A recent report revealed that Nigeria spent N190.314 billion between January 2017 and January 2018 as under-recovery from the importation of petrol for local consumption despite government’s claim that it had exited the era of subsidy payment. The report was based on data from the Nigerian National Petroleum Corporation (NNPC).

According to the report, under-recovery are losses that oil companies incur as a result of the difference between the subsidised price at which oil marketing companies sell certain products and the price which they should have received for meeting their cost of production. Under-recovery was introduced after government scrapped the subsidy regime on petrol.

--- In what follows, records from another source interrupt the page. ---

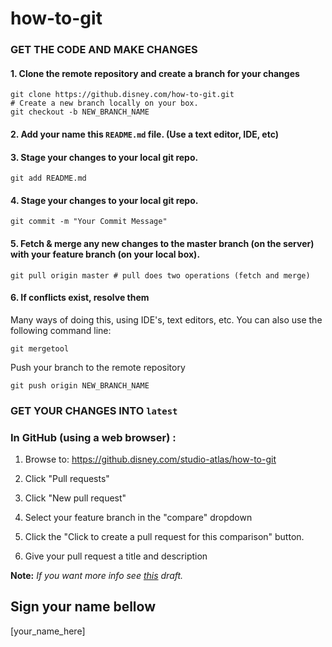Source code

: how-to-git
==========

### GET THE CODE AND MAKE CHANGES

#### 1. Clone the remote repository and create a branch for your changes  

```shell
git clone https://github.disney.com/how-to-git.git
# Create a new branch locally on your box.
git checkout -b NEW_BRANCH_NAME 
```  

#### 2. Add your name this `README.md` file.  (Use a text editor, IDE, etc)
#### 3. Stage your changes to your local git repo.  
```shell
git add README.md 
```   

#### 4. Stage your changes to your local git repo.  
```shell
git commit -m "Your Commit Message"
```  

#### 5. Fetch & merge any new changes to the master branch (on the server) with your feature branch (on your local box).  

```shell
git pull origin master # pull does two operations (fetch and merge)
```

#### 6. If conflicts exist, resolve them  
Many ways of doing this, using IDE's, text editors, etc.
You can also use the following command line:
```shell
git mergetool
```  

Push your branch to the remote repository

```shell
git push origin NEW_BRANCH_NAME 
```

### GET YOUR CHANGES INTO `latest`  

### In GitHub (using a web browser) :

1. Browse to: https://github.disney.com/studio-atlas/how-to-git

1. Click "Pull requests"

1. Click "New pull request"

1. Select your feature branch in the "compare" dropdown

1. Click the "Click to create a pull request for this comparison" button.

1. Give your pull request a title and description

**Note:** *If you want more info see [this](https://wiki.nge.wdig.com/x/F5sPAw) draft.*

Sign your name bellow
---------------------

[your_name_here]
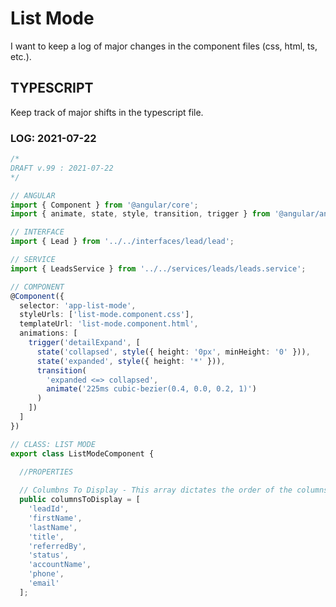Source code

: # List Mode 
I want to keep a log of major changes in the component files (css, html, ts, etc.).


## TYPESCRIPT  
Keep track of major shifts in the typescript file.

### LOG: 2021-07-22  
```ts  
/*
DRAFT v.99 : 2021-07-22
*/

// ANGULAR 
import { Component } from '@angular/core';
import { animate, state, style, transition, trigger } from '@angular/animations';

// INTERFACE
import { Lead } from '../../interfaces/lead/lead';

// SERVICE
import { LeadsService } from '../../services/leads/leads.service';

// COMPONENT 
@Component({
  selector: 'app-list-mode',
  styleUrls: ['list-mode.component.css'],
  templateUrl: 'list-mode.component.html',
  animations: [
    trigger('detailExpand', [
      state('collapsed', style({ height: '0px', minHeight: '0' })),
      state('expanded', style({ height: '*' })),
      transition(
        'expanded <=> collapsed',
        animate('225ms cubic-bezier(0.4, 0.0, 0.2, 1)')
      )
    ])
  ]
})

// CLASS: LIST MODE   
export class ListModeComponent {
  
  //PROPERTIES 

  // Columbns To Display - This array dictates the order of the columns in the table.
  public columnsToDisplay = [
    'leadId',
    'firstName',
    'lastName',
    'title',
    'referredBy',
    'status',
    'accountName',
    'phone',
    'email'
  ];

```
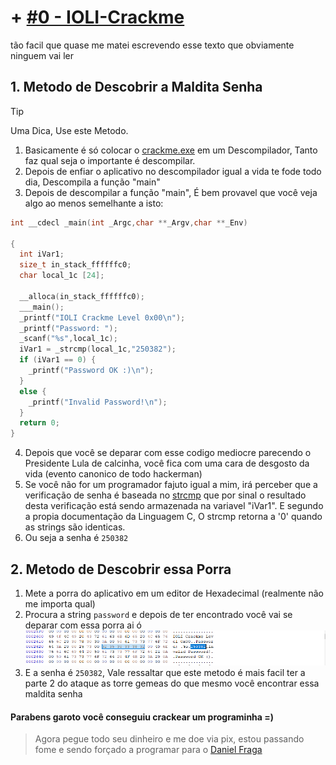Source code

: # + [#0 - IOLI-Crackme](https://github.com/sickshark2007/crack-me/tree/main/%230%20-%20IOLI-Crackme)
tão facil que quase me matei escrevendo esse texto que obviamente ninguem vai ler

## 1. Metodo de Descobrir a Maldita Senha

> [!TIP]
> Uma Dica, Use este Metodo.

1. Basicamente é só colocar o [crackme.exe](https://github.com/sickshark2007/crack-me/blob/main/%230%20-%20IOLI-Crackme/crackme.exe) em um Descompilador, Tanto faz qual seja o importante é descompilar.
2. Depois de enfiar o aplicativo no descompilador igual a vida te fode todo dia, Descompila a função "main"
3. Depois de descompilar a função "main", É bem provavel que você veja algo ao menos semelhante a isto:
```c++
int __cdecl _main(int _Argc,char **_Argv,char **_Env)

{
  int iVar1;
  size_t in_stack_ffffffc0;
  char local_1c [24];
  
  __alloca(in_stack_ffffffc0);
  ___main();
  _printf("IOLI Crackme Level 0x00\n");
  _printf("Password: ");
  _scanf("%s",local_1c);
  iVar1 = _strcmp(local_1c,"250382");
  if (iVar1 == 0) {
    _printf("Password OK :)\n");
  }
  else {
    _printf("Invalid Password!\n");
  }
  return 0;
}
```

4. Depois que você se deparar com esse codigo mediocre parecendo o Presidente Lula de calcinha, você fica com uma cara de desgosto da vida (evento canonico de todo hackerman)
5. Se você não for um programador fajuto igual a mim, irá perceber que a verificação de senha é baseada no [strcmp](https://wagnergaspar.com/como-comparar-duas-strings-com-a-funcao-strcmp-na-linguagem-de-programacao-c/) que por sinal o resultado desta verificação está sendo armazenada na variavel "iVar1". E segundo a propia documentação da Linguagem C, O strcmp retorna a '0' quando as strings são identicas.
6. Ou seja a senha é `250382`

## 2. Metodo de Descobrir essa Porra
1. Mete a porra do aplicativo em um editor de Hexadecimal (realmente não me importa qual)
2. Procura a string `password` e depois de ter encontrado você vai se deparar com essa porra ai ó
![Ednaldo Pereira de Cueca](https://github.com/sickshark2007/crack-me/blob/main/%230%20-%20IOLI-Crackme/hexadecimal.png)
3. E a senha é `250382`, Vale ressaltar que este metodo é mais facil ter a parte 2 do ataque as torre gemeas do que mesmo você encontrar essa maldita senha
  
#### Parabens garoto você conseguiu crackear um programinha =)
> Agora pegue todo seu dinheiro e me doe via pix, estou passando fome e sendo forçado a programar para o [Daniel Fraga](https://portaldobitcoin.uol.com.br/pioneiro-do-bitcoin-daniel-fraga-da-sinal-de-vida-no-youtube/)
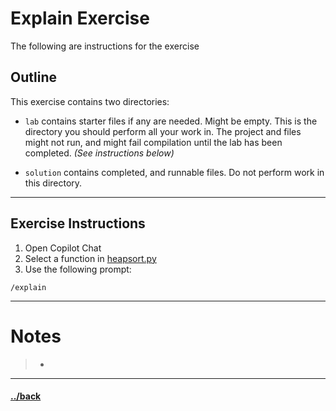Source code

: # Explain Exercise

The following are instructions for the exercise 

## Outline
This exercise contains two directories:
- `lab` contains starter files if any are needed. Might be empty. This is the directory you should perform all your work in. The project and files might not run, and might fail compilation until the lab has been completed. _(See instructions below)_

- `solution` contains completed, and runnable files. Do not perform work in this directory.


---
## Exercise Instructions

1. Open Copilot Chat
2. Select a function in [heapsort.py](./solution/heapsort.py)
3. Use the following prompt:
```t
/explain
```



--- 
# Notes
> * 


---

#### [../back](../README.md)
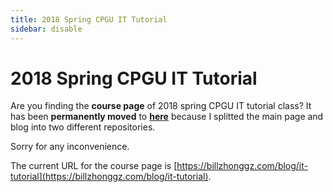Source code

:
 ```yaml
---
title: 2018 Spring CPGU IT Tutorial
sidebar: disable
---
```


# 2018 Spring CPGU IT Tutorial

Are you finding the **course page** of 2018 spring CPGU IT tutorial class? It has been **permanently moved** to [**here**](https://billzhonggz.com/blog/it-tutorial) because I splitted the main page and blog into two different repositories.

Sorry for any inconvenience.

The current URL for the course page is [https://billzhonggz.com/blog/it-tutorial](https://billzhonggz.com/blog/it-tutorial).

We think that the solution to the unsustainable subsidy regime is for the government to fully harness the local refining capacity to meet the local demand as well as export to other countries, especially in the West African sub-region. This was the case when the country built four refineries starting with the first Port Harcourt refinery. In fact, the second Port Harcourt refinery was mostly configured for the export market. Unfortunately, investment in the refining capacity of the country was stalled with the commissioning of the Kaduna Refinery in 1987, as no new refinery has been built since then.

While the country’s daily consumption of petroleum products has increased in recent times, the four refineries have, through neglect, become inefficient. Most times, they perform below their installed capacity. Some of them hardly perform up to 20 per cent of their capacity, which has been put at 445,000 litres of petroleum products daily. Even if they work at full capacity, the refineries can barely meet half of the country’s daily petrol need.

The situation has warranted the importation of petrol to meet the shortfall in supply. As long as the country continues to import most of its petroleum products to service the local demand, the ubiquitous subsidy regime will subsist. The Petroleum Industry Bill has long been heralded as the cure for all of the ailments in the oil industry.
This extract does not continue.